Crítica | FestivalMostra SP

Devorar

(Swallow, EUA, FRA, 2019)

  • Gênero: Drama
  • Direção: Carlo Mirabella-Davis
  • Roteiro: Carlo Mirabella-Davis
  • Elenco: Haley Bennett, Austin Stowell, Denis O'Hare, Elizabeth Marvel, David Rasche, Luna Lauren Velez, Zabryna Guevara, Laith Nakli, Babak Tafti, Nicole Kang, Olivia Perez
  • Duração: 94 minutos
  • Nota:

O primeiro plano de Devorar é muito bom: enquanto Hunter está desfocada todo o ambiente ao seu redor encontra todos os seus contornos muito bem definidos. Aquela simples imagem define muito bem o ambiente que veremos por muitos minutos a seguir, uma mulher que tenta de todas as maneiras se adequar ao ambiente hostil em que está inserida.

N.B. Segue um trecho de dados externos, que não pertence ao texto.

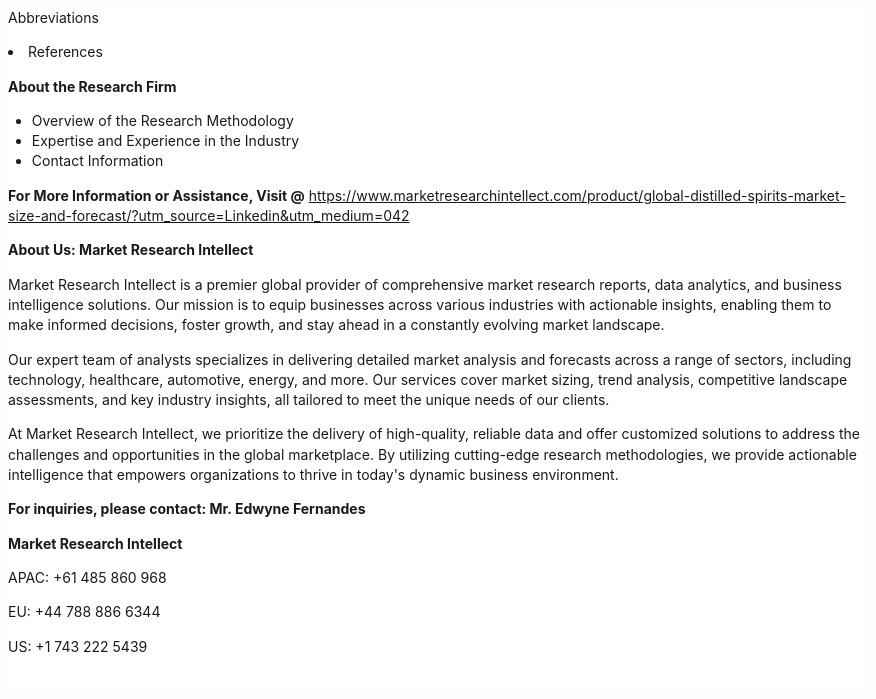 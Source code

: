 Abbreviations</li><li>References</li></ul><p><strong>About the Research Firm</strong></p><ul><li>Overview of the Research Methodology</li><li>Expertise and Experience in the Industry</li><li>Contact Information</li></ul></div><div class="article-main__content" data-test-id="publishing-text-block"><p><span class="font-[700]"><strong>For More Information or Assistance, Visit @</strong>&nbsp;<a href="https://www.marketresearchintellect.com/product/global-distilled-spirits-market-size-and-forecast/?utm_source=Linkedin&utm_medium=042">https://www.marketresearchintellect.com/product/global-distilled-spirits-market-size-and-forecast/?utm_source=Linkedin&utm_medium=042</a></span></p><p><strong>About Us: Market Research Intellect</strong></p><p>Market Research Intellect is a premier global provider of comprehensive market research reports, data analytics, and business intelligence solutions. Our mission is to equip businesses across various industries with actionable insights, enabling them to make informed decisions, foster growth, and stay ahead in a constantly evolving market landscape.</p><p>Our expert team of analysts specializes in delivering detailed market analysis and forecasts across a range of sectors, including technology, healthcare, automotive, energy, and more. Our services cover market sizing, trend analysis, competitive landscape assessments, and key industry insights, all tailored to meet the unique needs of our clients.</p><p>At Market Research Intellect, we prioritize the delivery of high-quality, reliable data and offer customized solutions to address the challenges and opportunities in the global marketplace. By utilizing cutting-edge research methodologies, we provide actionable intelligence that empowers organizations to thrive in today's dynamic business environment.</p><p><strong>For inquiries, please contact: Mr. Edwyne Fernandes</strong></p><p><strong>Market Research Intellect</strong></p><p>APAC: +61 485 860 968</p><p>EU: +44 788 886 6344</p><p>US: +1 743 222 5439</p></div><div class="article-main__content" data-test-id="publishing-text-block">&nbsp;</div>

A antiga vendedora de uma loja de artigos de higiene teria “tirado a sorte grande” ao se encontrar com um rico herdeiro que se apaixonou por ela e a transformou em uma dona de casa. A vida vazia, porém, consome aquela mulher que não consegue encontrar um espaço de adequação. Embora se esforce muito para demonstrar o contrário, Hunter é solitária e infeliz. Quando engravida, uma outra realidade se apresenta.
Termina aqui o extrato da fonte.